Michigan Sees Push To Place LGBT Protections On Ballot

Michigan Bridge reports:

A coalition of civil rights, business and political leaders is launching a petition drive initiative to expand Michigan law by including anti-discrimination protections for gay and transgender residents.

Organizers who announced the effort Tuesday hope to spur action by the Republican-led Legislature, whose leaders have cited religious freedom concerns in resisting similar legislation, or put the issue on the November ballot for voters to decide.

Petition language submitted to state election officials would expand the definition of “sex” in the Michigan Elliott-Larsen Civil Rights Act of 1976 to include “sexual orientation” and “gender identity or expression,” guaranteeing safeguards in housing, public accommodation and employment.

Bloomberg Law reports:

Corporate leaders of Apple Inc., Verizon Communications, and Whirlpool Corp. are pushing for permanent legal protections for LGBT Michiganders that the state’s legislature has rebuffed for decades. The companies are part of a corporate and activist collaboration seeking to expand state anti-discrimination law to cover a person’s gender identity and sexual orientation through a citizen referendum on the November 2020 ballot.

The state currently has in place tenuous protections for LGBT workers through a reinterpretation of state anti-discrimination law by the Michigan Civil Rights Commission.
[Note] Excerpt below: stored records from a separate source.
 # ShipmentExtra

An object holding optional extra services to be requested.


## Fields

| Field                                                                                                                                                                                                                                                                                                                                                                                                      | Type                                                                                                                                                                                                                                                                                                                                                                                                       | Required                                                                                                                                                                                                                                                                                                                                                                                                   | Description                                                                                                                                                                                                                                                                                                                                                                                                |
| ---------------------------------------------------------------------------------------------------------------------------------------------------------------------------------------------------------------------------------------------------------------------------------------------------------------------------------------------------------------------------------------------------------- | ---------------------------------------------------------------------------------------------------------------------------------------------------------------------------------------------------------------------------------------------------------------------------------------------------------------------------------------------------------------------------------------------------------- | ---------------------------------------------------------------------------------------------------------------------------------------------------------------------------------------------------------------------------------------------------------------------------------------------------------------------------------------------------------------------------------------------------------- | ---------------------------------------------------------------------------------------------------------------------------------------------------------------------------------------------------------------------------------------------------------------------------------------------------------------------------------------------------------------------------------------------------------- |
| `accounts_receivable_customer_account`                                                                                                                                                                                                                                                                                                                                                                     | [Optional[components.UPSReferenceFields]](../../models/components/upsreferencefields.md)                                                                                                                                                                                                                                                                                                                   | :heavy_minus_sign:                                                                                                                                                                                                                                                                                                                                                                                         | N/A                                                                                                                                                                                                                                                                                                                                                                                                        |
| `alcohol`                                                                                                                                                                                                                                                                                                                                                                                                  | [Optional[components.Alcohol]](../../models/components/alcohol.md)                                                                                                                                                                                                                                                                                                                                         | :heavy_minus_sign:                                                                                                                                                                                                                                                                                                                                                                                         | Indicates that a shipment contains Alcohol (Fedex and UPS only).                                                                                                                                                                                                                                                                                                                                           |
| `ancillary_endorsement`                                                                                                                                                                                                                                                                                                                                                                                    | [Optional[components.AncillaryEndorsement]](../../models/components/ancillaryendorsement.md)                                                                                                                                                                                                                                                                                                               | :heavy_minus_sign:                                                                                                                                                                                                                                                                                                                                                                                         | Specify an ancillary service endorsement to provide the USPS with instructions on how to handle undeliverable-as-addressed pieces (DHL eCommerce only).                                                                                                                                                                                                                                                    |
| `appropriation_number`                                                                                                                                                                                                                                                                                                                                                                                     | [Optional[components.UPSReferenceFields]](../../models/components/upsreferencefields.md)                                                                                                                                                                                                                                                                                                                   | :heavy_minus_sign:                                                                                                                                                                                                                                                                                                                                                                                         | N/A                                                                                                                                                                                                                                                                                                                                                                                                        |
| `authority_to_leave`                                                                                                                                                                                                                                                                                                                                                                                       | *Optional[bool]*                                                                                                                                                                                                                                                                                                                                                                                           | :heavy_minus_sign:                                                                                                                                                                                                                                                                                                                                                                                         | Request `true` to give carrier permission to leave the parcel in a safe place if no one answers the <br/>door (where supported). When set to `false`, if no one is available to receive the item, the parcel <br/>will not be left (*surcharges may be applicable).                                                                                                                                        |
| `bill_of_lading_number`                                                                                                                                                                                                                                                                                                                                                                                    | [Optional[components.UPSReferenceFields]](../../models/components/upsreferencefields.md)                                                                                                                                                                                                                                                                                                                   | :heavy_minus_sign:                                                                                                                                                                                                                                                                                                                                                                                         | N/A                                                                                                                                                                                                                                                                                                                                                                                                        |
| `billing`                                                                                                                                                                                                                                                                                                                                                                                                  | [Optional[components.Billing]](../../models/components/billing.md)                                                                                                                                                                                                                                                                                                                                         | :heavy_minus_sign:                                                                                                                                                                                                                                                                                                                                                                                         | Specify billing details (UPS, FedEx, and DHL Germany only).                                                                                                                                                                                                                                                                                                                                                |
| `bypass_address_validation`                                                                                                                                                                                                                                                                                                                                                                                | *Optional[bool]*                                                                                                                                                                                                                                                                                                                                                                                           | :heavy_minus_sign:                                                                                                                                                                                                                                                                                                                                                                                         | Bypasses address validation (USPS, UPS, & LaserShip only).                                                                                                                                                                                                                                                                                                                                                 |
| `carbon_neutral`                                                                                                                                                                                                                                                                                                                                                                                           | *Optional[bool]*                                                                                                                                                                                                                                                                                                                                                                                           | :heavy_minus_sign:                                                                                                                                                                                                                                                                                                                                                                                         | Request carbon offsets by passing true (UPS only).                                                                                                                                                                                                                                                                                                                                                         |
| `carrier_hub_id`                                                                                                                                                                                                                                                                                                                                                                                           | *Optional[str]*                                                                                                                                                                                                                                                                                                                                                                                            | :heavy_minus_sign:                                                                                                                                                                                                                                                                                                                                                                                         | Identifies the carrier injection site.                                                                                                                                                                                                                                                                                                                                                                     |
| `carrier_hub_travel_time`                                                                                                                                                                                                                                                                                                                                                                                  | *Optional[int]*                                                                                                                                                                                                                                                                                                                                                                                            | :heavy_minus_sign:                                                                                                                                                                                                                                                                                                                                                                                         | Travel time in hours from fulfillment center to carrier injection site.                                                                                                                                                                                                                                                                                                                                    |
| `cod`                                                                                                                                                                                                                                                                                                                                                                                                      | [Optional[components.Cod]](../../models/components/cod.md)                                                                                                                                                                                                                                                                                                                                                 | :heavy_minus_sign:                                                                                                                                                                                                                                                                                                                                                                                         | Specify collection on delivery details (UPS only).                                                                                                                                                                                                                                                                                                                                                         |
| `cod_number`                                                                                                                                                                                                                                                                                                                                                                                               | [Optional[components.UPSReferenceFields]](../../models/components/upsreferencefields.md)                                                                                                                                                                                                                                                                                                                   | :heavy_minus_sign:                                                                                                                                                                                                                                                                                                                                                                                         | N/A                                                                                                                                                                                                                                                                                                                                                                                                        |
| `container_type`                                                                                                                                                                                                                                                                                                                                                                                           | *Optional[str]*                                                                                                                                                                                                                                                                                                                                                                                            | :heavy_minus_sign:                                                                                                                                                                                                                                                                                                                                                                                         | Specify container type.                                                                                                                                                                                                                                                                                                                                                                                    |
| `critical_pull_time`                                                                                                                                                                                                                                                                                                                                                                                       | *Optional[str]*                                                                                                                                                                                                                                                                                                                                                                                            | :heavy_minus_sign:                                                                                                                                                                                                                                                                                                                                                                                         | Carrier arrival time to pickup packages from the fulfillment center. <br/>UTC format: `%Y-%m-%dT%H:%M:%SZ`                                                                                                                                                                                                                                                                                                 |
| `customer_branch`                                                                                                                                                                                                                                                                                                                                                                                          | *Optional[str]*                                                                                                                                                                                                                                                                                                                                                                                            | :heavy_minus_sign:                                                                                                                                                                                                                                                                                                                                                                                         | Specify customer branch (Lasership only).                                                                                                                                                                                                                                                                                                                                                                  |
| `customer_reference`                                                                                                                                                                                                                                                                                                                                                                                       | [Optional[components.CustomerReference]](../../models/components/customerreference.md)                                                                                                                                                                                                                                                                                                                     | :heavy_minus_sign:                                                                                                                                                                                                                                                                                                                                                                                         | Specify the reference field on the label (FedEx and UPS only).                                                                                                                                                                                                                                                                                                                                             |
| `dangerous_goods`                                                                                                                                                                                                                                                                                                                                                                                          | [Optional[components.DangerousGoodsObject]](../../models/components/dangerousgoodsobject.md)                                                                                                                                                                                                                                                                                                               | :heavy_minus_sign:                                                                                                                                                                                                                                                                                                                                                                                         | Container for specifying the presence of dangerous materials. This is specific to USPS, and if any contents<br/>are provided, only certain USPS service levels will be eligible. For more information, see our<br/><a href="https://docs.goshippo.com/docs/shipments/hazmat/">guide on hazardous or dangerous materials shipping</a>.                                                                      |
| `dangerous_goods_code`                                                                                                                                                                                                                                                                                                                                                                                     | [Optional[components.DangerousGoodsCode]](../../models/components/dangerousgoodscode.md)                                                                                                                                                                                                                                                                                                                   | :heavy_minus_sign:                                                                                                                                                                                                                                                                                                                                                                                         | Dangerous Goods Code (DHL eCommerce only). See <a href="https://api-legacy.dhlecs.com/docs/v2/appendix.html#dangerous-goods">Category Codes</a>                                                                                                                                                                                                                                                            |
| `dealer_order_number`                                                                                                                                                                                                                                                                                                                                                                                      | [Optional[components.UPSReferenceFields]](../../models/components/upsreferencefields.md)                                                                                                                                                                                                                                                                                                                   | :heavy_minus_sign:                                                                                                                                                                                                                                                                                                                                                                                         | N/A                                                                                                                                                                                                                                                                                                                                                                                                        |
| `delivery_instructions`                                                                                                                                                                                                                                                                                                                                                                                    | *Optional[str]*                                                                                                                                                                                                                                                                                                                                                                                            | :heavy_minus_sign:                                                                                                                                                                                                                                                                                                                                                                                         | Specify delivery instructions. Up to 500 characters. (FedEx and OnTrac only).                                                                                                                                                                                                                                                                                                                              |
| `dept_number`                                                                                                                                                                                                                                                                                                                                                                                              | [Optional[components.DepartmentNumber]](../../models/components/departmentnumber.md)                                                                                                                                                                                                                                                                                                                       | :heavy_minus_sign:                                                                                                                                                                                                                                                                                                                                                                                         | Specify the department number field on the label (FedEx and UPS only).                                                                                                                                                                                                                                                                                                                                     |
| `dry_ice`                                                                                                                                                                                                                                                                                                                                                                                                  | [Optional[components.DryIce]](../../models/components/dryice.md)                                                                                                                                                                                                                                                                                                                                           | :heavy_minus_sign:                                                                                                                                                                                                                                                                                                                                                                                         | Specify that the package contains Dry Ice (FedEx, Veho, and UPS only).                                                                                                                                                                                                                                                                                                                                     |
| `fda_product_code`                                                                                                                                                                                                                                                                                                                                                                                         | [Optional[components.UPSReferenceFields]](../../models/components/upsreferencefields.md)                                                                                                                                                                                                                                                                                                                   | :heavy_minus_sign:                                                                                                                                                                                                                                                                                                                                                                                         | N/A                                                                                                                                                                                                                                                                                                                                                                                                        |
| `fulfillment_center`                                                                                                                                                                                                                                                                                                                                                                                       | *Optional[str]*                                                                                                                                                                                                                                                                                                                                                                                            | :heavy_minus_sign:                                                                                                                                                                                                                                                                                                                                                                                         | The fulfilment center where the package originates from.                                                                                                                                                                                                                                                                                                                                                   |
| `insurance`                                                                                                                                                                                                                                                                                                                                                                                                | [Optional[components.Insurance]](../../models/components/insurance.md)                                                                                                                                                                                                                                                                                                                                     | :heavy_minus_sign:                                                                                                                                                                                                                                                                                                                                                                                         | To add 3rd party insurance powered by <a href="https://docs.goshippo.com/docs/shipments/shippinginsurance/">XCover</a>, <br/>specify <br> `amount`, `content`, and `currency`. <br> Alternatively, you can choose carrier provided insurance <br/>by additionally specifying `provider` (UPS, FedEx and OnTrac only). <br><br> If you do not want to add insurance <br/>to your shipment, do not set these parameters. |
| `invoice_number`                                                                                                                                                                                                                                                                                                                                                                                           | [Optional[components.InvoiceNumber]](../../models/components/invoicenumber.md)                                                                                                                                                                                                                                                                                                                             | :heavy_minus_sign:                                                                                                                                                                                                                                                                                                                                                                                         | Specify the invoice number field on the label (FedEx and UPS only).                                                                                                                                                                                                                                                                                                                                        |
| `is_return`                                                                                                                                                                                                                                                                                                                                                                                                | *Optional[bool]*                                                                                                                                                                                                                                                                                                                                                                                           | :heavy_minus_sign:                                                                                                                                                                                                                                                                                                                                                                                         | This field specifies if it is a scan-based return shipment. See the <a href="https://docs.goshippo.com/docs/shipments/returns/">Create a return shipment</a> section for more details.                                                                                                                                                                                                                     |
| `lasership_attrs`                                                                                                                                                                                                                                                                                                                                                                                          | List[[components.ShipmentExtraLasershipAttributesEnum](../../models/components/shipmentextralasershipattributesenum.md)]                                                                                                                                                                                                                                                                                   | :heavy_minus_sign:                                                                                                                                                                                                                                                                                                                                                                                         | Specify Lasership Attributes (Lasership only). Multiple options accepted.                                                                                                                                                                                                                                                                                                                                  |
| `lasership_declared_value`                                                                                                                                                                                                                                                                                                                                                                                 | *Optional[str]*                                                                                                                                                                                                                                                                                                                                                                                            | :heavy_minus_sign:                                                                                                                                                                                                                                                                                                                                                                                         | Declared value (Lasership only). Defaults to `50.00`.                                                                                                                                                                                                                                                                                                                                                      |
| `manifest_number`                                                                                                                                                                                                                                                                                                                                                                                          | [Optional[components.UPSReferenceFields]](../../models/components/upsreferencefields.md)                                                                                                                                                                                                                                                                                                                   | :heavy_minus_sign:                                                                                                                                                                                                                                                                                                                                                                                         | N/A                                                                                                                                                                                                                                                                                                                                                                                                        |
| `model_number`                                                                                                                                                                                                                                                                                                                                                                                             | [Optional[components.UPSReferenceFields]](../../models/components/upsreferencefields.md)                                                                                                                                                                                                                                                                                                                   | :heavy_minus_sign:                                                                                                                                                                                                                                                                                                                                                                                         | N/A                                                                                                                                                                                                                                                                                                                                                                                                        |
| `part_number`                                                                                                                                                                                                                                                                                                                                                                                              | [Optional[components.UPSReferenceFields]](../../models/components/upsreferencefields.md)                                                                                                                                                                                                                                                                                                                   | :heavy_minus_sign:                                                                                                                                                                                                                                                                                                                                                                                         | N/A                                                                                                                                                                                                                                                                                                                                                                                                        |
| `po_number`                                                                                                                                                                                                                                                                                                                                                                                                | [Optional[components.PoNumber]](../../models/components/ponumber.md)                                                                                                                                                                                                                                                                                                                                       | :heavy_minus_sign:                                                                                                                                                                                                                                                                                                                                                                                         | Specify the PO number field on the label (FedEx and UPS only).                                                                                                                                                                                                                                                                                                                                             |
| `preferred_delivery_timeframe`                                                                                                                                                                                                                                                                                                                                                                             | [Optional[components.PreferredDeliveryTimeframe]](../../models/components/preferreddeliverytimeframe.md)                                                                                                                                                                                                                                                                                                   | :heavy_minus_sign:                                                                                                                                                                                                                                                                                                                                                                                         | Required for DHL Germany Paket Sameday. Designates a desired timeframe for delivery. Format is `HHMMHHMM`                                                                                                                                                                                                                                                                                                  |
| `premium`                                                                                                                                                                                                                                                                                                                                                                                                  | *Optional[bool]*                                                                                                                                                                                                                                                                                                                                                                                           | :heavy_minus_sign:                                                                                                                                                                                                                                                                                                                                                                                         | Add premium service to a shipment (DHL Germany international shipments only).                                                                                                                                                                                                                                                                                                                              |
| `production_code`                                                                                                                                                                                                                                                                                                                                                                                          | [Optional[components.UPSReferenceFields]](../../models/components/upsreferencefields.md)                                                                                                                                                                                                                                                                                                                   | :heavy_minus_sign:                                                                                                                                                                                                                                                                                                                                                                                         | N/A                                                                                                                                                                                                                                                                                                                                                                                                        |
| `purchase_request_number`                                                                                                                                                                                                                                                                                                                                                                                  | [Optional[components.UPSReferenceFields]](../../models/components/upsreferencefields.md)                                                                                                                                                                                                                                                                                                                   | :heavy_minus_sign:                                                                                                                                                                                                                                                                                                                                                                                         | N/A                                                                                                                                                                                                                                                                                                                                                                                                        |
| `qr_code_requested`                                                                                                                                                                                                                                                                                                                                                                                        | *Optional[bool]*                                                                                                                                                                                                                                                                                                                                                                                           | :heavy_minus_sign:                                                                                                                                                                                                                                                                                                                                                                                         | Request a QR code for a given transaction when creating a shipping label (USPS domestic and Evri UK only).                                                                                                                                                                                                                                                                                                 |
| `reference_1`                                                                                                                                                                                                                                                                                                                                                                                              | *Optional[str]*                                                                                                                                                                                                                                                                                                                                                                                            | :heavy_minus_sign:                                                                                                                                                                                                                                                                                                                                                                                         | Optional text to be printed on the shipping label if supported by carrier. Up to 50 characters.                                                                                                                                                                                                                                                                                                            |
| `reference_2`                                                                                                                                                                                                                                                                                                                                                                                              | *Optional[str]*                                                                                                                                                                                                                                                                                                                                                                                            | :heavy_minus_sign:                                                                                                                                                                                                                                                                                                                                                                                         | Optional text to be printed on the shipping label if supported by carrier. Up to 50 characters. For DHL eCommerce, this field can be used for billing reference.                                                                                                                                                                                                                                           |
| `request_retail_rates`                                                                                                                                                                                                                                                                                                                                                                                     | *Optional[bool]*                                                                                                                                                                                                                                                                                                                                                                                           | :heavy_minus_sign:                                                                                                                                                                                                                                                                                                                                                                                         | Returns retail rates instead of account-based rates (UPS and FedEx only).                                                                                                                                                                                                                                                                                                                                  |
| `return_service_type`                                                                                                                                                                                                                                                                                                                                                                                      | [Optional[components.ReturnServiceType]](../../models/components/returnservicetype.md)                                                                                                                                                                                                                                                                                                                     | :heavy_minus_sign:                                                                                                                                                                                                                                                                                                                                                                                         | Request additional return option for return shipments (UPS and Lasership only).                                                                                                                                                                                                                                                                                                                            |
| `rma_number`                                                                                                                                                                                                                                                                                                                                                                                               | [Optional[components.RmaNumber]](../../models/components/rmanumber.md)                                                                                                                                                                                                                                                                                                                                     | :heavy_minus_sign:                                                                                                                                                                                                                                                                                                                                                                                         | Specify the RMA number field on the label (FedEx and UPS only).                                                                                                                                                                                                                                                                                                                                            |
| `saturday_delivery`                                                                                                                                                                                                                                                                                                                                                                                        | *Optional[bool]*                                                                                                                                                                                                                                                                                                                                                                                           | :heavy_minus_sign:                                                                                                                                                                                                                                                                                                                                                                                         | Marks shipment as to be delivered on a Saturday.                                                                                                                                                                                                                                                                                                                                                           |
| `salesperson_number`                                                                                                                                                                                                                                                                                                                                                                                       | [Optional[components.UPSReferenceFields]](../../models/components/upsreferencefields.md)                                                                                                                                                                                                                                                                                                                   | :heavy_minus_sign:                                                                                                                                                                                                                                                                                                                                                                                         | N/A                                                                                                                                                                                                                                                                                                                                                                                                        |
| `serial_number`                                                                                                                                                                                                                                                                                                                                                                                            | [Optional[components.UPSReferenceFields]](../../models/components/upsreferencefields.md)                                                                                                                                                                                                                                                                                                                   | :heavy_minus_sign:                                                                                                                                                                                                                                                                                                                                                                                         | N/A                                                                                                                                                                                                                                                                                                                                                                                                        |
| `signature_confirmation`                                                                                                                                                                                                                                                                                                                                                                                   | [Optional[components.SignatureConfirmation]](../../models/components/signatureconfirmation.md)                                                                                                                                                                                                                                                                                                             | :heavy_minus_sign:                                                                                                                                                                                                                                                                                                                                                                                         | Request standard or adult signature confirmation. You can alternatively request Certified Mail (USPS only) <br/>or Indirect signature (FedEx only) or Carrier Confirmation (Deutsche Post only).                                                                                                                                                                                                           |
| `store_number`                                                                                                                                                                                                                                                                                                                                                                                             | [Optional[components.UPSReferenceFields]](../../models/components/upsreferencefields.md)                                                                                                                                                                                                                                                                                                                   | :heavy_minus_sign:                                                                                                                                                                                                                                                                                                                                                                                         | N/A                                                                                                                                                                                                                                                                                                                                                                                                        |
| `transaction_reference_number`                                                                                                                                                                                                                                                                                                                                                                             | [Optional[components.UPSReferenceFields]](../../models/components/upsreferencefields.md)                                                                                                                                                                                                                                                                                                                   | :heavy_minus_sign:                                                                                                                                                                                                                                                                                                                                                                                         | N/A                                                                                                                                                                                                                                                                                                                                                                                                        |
While current Attorney General Dana Nessel (D) supports the agency’s action, conservative groups and the state’s GOP former AG Bill Schuette (R) have called that reinterpretation unconstitutional. That means a change in leadership at the commission and attorney general’s office could narrow or eliminate the current protections.

The Detroit News reports:



The citizen-initiated ballot measure seeks an expansion of the Elliott-Larsen Civil Rights Act, a 1976 law that already bars discrimination based on religion, race, age, sex and other attributes. The expansion has been debated for years in the state Capitol, with Republican legislative leaders saying they wanted to ban discrimination, but only as long as it would not infringe on religious rights.

Fair and Equal Michigan submitted its petition language Tuesday to the Department of State. The Board of State Canvassers has until Feb. 6 to approve or reject the petition language. If the campaign gathers enough valid signatures, it would first go before the state Legislature. If legislative leaders decline to vote on it or approve it, the initiative would go before voters.